If a landlord chooses to pursue forfeiture, they must follow the correct procedure:

A formal demand for the rent must be made if non-payment of rent is the issue, unless the lease says otherwise or the rent is 6 months in arrears: Common Law Procedure Act 1852, s.210.

For other breaches, formal notice under s.146(1) of the Law of Property Act 1925 is required. This must identify the breach, and demand that the tenant remedy it, if possible. It can also require the tenant to compensate the landlord, with additional compensation for failure to remedy the breach within a reasonable time.

The courts tend to view positive covenants as capable of remedy. For example, a failure to repair can be remedied by carrying out the repairs: Expert Clothing Services & Sales Ltd v Hillgate House Ltd [1986] Ch 340. Some negative covenants are unlikely to be capable of remedy, such as breaching a sub-letting clause: Scala House & District Property Co Ltd v Forbes [1974] QB 575. Otherwise, negative covenants can be capable of remedy: Akici v LR Butlin Ltd [2005] EWCA Civ 1296.

Effect of Forfeiture

The lease is extinguished as soon as the landlord decides to re-enter the property: Canas Property Co Ltd v KL Television Services Ltd [1970] 2 QB 433. Once they have done so, the tenant’s continued occupation there is as a trespasser. Since the lease is terminated, the tenant is no longer bound to pay rent and neither party is bound by leasehold covenants.

Relief from Forfeiture

A tenant can apply to the court to prevent or reverse the effects of forfeiture. This restores the lease as if it had never been forfeited. The requirements for relief depend on whether the covenant breached is non-payment of rent or some other covenant:

Relief is available under s.212 of the Common Law Procedure Act 1852, provided the tenant pays all outstanding rent and costs before trial. Alternatively, there is discretionary relief under s.210 where the application is made within six months of an order for possession being executed. See also s.138(2) of the County Court Act 1984 for claims brought in the county court. The statute only applies if the rent is six months in arrears, a claim for distress is unavailable or ineffective, and the landlord has not been able to re-enter peacefully.

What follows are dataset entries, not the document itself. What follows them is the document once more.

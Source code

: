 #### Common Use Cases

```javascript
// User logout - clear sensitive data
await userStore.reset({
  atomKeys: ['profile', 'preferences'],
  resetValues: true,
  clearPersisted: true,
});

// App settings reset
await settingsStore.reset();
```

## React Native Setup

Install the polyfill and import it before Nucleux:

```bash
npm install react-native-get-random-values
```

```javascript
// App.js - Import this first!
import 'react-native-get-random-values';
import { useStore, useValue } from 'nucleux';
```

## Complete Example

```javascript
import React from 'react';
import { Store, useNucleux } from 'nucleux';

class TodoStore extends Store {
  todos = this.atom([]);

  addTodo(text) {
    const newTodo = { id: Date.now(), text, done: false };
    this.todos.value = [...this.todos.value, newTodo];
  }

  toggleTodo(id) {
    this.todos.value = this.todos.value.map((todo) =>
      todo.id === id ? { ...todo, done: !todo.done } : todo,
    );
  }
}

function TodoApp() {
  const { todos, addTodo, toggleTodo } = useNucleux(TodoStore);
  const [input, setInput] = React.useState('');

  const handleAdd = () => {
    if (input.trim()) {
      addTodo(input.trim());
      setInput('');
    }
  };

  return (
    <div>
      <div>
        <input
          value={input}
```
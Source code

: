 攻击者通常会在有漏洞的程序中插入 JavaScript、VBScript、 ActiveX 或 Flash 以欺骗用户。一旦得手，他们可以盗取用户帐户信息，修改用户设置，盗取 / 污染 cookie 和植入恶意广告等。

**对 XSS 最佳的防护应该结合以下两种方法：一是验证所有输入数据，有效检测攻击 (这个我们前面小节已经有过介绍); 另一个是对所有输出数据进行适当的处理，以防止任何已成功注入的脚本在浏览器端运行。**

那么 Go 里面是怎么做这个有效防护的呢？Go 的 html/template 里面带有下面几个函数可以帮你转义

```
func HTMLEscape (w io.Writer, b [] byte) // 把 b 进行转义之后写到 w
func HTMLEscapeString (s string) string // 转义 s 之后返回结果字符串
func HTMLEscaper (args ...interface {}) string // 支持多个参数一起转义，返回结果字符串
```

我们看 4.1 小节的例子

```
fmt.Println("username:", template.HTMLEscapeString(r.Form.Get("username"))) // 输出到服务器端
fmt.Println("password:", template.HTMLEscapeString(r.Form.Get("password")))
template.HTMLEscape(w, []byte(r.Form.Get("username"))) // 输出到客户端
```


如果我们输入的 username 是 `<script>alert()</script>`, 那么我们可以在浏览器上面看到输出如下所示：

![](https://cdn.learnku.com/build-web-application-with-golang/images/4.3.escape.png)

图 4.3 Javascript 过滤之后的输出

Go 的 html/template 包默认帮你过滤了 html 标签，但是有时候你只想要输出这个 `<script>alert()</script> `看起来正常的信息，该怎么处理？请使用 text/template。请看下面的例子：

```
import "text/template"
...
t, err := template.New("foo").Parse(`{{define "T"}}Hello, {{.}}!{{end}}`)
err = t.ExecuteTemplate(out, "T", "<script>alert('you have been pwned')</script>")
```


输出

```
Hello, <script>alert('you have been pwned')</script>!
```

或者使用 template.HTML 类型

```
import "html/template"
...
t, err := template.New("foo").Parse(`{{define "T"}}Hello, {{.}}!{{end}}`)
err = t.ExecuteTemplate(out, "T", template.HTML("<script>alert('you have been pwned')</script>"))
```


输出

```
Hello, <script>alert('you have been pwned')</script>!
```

If the statutes are unavailable, the court has a general equitable jurisdiction to grant relief if it would be equitable to do so. They will typically only exercise this jurisdiction if all that is due in terms of rent and costs is paid: Gill v Lewis [1956] 2 QB 1. However, relief may be refused if the tenant delays excessively in bringing the application (Gibbs v Lakeside Developments [2018] EWCA Civ 2874) or if there are exceptional circumstances (Gill v Lewis).

There is a statutory power to grant relief from forfeiture for breach of other covenants under s.146(2) of the Law of Property Act 1925. The court has a discretion to grant relief if it ‘thinks fit’ having regard to all the circumstances. Common factors include the breach’s severity and whether it can be remedied, the relative losses to each party, and whether the breach was intentional: Ropemaker Properties v Noonhaven [1989] 2 EGLR 50; Central Estates (Belgravia) Ltd v Woolgar (No 2) [1972] 1 WLR 1048.

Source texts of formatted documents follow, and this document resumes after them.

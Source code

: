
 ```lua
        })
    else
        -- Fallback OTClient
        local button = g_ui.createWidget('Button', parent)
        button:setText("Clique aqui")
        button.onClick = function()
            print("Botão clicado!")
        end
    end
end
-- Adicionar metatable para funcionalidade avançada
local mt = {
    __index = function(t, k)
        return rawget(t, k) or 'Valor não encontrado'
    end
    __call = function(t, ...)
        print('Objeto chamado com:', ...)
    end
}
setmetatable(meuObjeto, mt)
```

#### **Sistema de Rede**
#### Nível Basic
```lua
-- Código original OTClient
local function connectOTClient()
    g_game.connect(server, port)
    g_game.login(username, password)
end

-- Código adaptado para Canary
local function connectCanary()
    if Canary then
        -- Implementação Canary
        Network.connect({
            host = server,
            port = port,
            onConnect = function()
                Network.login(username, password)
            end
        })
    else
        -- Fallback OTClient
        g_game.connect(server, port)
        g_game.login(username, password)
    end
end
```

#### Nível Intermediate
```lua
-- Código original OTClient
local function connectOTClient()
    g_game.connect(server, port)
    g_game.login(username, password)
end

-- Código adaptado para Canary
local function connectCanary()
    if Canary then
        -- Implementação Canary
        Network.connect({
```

The court may impose terms on relief, such as payment of damages, costs or compensation. It may also include an injunction to restrain future breach.

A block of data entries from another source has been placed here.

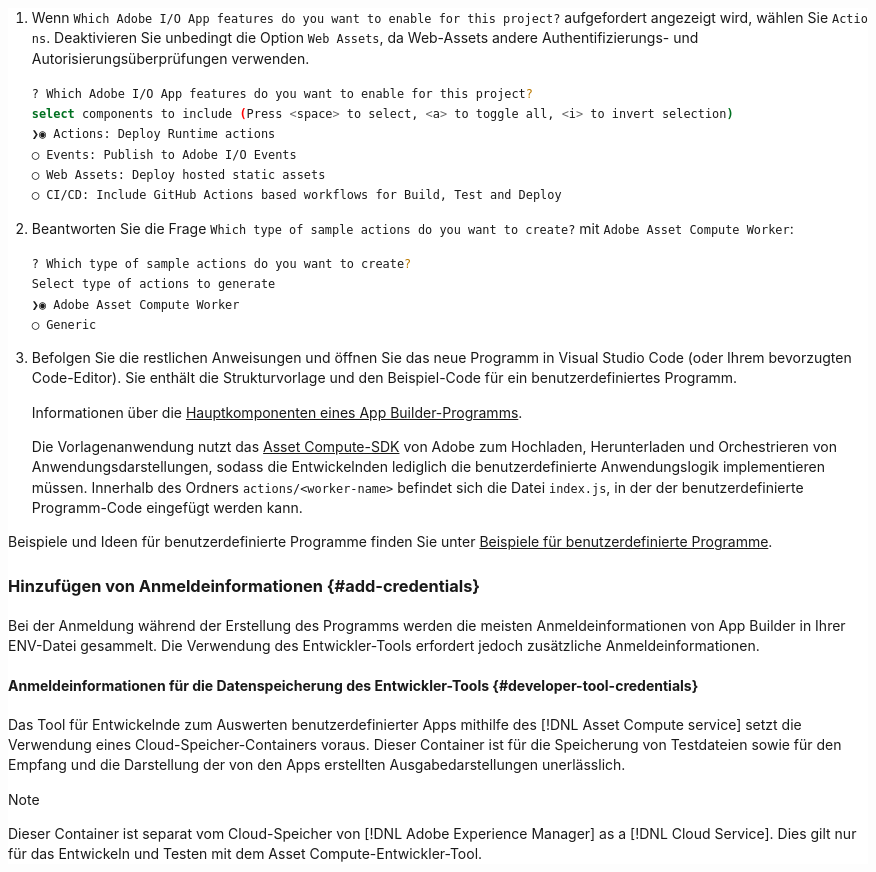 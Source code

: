 1. Wenn `Which Adobe I/O App features do you want to enable for this project?` aufgefordert angezeigt wird, wählen Sie `Actions`. Deaktivieren Sie unbedingt die Option `Web Assets`, da Web-Assets andere Authentifizierungs- und Autorisierungsüberprüfungen verwenden.

   ```bash
   ? Which Adobe I/O App features do you want to enable for this project?
   select components to include (Press <space> to select, <a> to toggle all, <i> to invert selection)
   ❯◉ Actions: Deploy Runtime actions
   ◯ Events: Publish to Adobe I/O Events
   ◯ Web Assets: Deploy hosted static assets
   ◯ CI/CD: Include GitHub Actions based workflows for Build, Test and Deploy
   ```

1. Beantworten Sie die Frage `Which type of sample actions do you want to create?` mit `Adobe Asset Compute Worker`:

   ```bash
   ? Which type of sample actions do you want to create?
   Select type of actions to generate
   ❯◉ Adobe Asset Compute Worker
   ◯ Generic
   ```

1. Befolgen Sie die restlichen Anweisungen und öffnen Sie das neue Programm in Visual Studio Code (oder Ihrem bevorzugten Code-Editor). Sie enthält die Strukturvorlage und den Beispiel-Code für ein benutzerdefiniertes Programm.

   Informationen über die [Hauptkomponenten eines App Builder-Programms](https://developer.adobe.com/app-builder/docs/getting_started/first_app/#5-anatomy-of-an-app-builder-application).

   Die Vorlagenanwendung nutzt das [Asset Compute-SDK](https://github.com/adobe/asset-compute-sdk#asset-compute-sdk) von Adobe zum Hochladen, Herunterladen und Orchestrieren von Anwendungsdarstellungen, sodass die Entwickelnden lediglich die benutzerdefinierte Anwendungslogik implementieren müssen. Innerhalb des Ordners `actions/<worker-name>` befindet sich die Datei `index.js`, in der der benutzerdefinierte Programm-Code eingefügt werden kann.

Beispiele und Ideen für benutzerdefinierte Programme finden Sie unter [Beispiele für benutzerdefinierte Programme](#try-sample).

### Hinzufügen von Anmeldeinformationen {#add-credentials}

Bei der Anmeldung während der Erstellung des Programms werden die meisten Anmeldeinformationen von App Builder in Ihrer ENV-Datei gesammelt. Die Verwendung des Entwickler-Tools erfordert jedoch zusätzliche Anmeldeinformationen.



#### Anmeldeinformationen für die Datenspeicherung des Entwickler-Tools {#developer-tool-credentials}

Das Tool für Entwickelnde zum Auswerten benutzerdefinierter Apps mithilfe des [!DNL Asset Compute service] setzt die Verwendung eines Cloud-Speicher-Containers voraus. Dieser Container ist für die Speicherung von Testdateien sowie für den Empfang und die Darstellung der von den Apps erstellten Ausgabedarstellungen unerlässlich.

>[!NOTE]
>
>Dieser Container ist separat vom Cloud-Speicher von [!DNL Adobe Experience Manager] as a [!DNL Cloud Service]. Dies gilt nur für das Entwickeln und Testen mit dem Asset Compute-Entwickler-Tool.
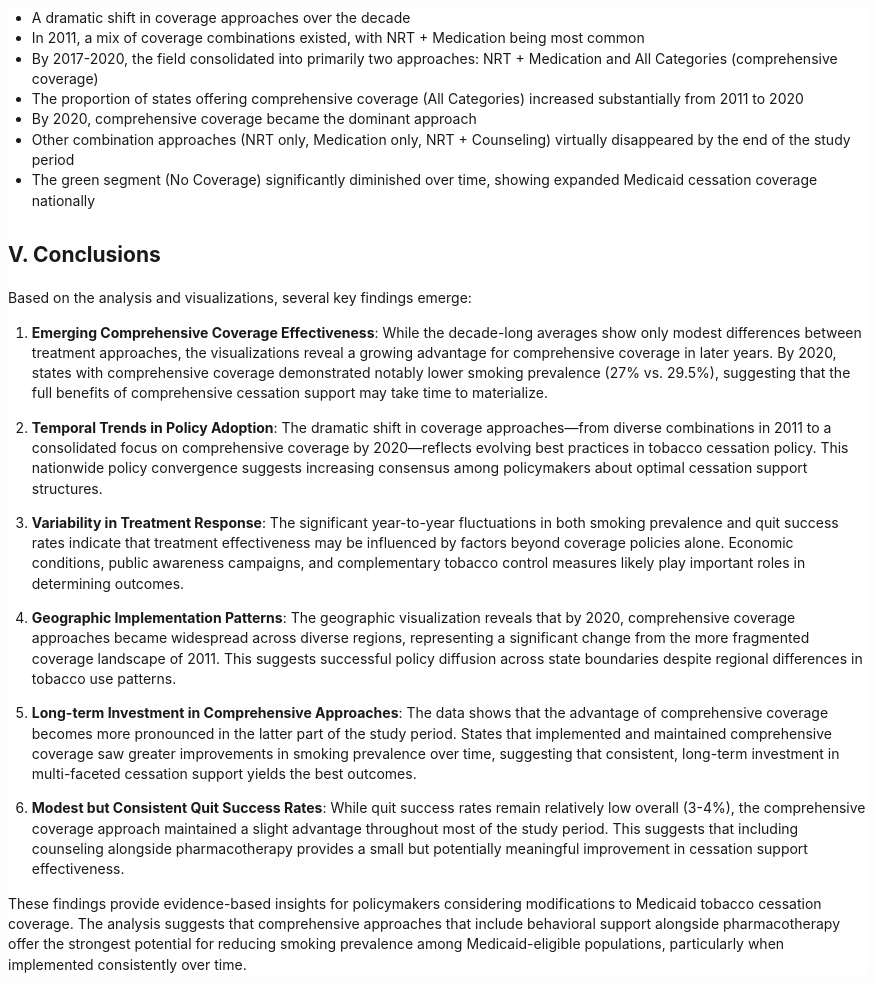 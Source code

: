 - A dramatic shift in coverage approaches over the decade
- In 2011, a mix of coverage combinations existed, with NRT + Medication being most common
- By 2017-2020, the field consolidated into primarily two approaches: NRT + Medication and All Categories (comprehensive coverage)
- The proportion of states offering comprehensive coverage (All Categories) increased substantially from 2011 to 2020
- By 2020, comprehensive coverage became the dominant approach
- Other combination approaches (NRT only, Medication only, NRT + Counseling) virtually disappeared by the end of the study period
- The green segment (No Coverage) significantly diminished over time, showing expanded Medicaid cessation coverage nationally

## V. Conclusions

Based on the analysis and visualizations, several key findings emerge:

1. **Emerging Comprehensive Coverage Effectiveness**: While the decade-long averages show only modest differences between treatment approaches, the visualizations reveal a growing advantage for comprehensive coverage in later years. By 2020, states with comprehensive coverage demonstrated notably lower smoking prevalence (27% vs. 29.5%), suggesting that the full benefits of comprehensive cessation support may take time to materialize.

2. **Temporal Trends in Policy Adoption**: The dramatic shift in coverage approaches—from diverse combinations in 2011 to a consolidated focus on comprehensive coverage by 2020—reflects evolving best practices in tobacco cessation policy. This nationwide policy convergence suggests increasing consensus among policymakers about optimal cessation support structures.

3. **Variability in Treatment Response**: The significant year-to-year fluctuations in both smoking prevalence and quit success rates indicate that treatment effectiveness may be influenced by factors beyond coverage policies alone. Economic conditions, public awareness campaigns, and complementary tobacco control measures likely play important roles in determining outcomes.

4. **Geographic Implementation Patterns**: The geographic visualization reveals that by 2020, comprehensive coverage approaches became widespread across diverse regions, representing a significant change from the more fragmented coverage landscape of 2011. This suggests successful policy diffusion across state boundaries despite regional differences in tobacco use patterns.

5. **Long-term Investment in Comprehensive Approaches**: The data shows that the advantage of comprehensive coverage becomes more pronounced in the latter part of the study period. States that implemented and maintained comprehensive coverage saw greater improvements in smoking prevalence over time, suggesting that consistent, long-term investment in multi-faceted cessation support yields the best outcomes.

6. **Modest but Consistent Quit Success Rates**: While quit success rates remain relatively low overall (3-4%), the comprehensive coverage approach maintained a slight advantage throughout most of the study period. This suggests that including counseling alongside pharmacotherapy provides a small but potentially meaningful improvement in cessation support effectiveness.

These findings provide evidence-based insights for policymakers considering modifications to Medicaid tobacco cessation coverage. The analysis suggests that comprehensive approaches that include behavioral support alongside pharmacotherapy offer the strongest potential for reducing smoking prevalence among Medicaid-eligible populations, particularly when implemented consistently over time.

This power is available even if the landlord has re-entered peacefully, but not if they re-entered under a court order: Billson v Residential Apartments [1992] 1 AC 494. So, if a landlord pursues a court order, the tenant must claim relief during those proceedings, not after.

Forfeiture of a lease will automatically forfeit any derivative interests which rely on the lease, such as sub-leases. Derivative interest holders have several options to apply for relief.

The derivative interest-holder is normally expected to remedy the breach if they are to get relief: Chatham Empire Theatres (1955) Ltd v Ultrans Ltd [1961] 1 WLR 817.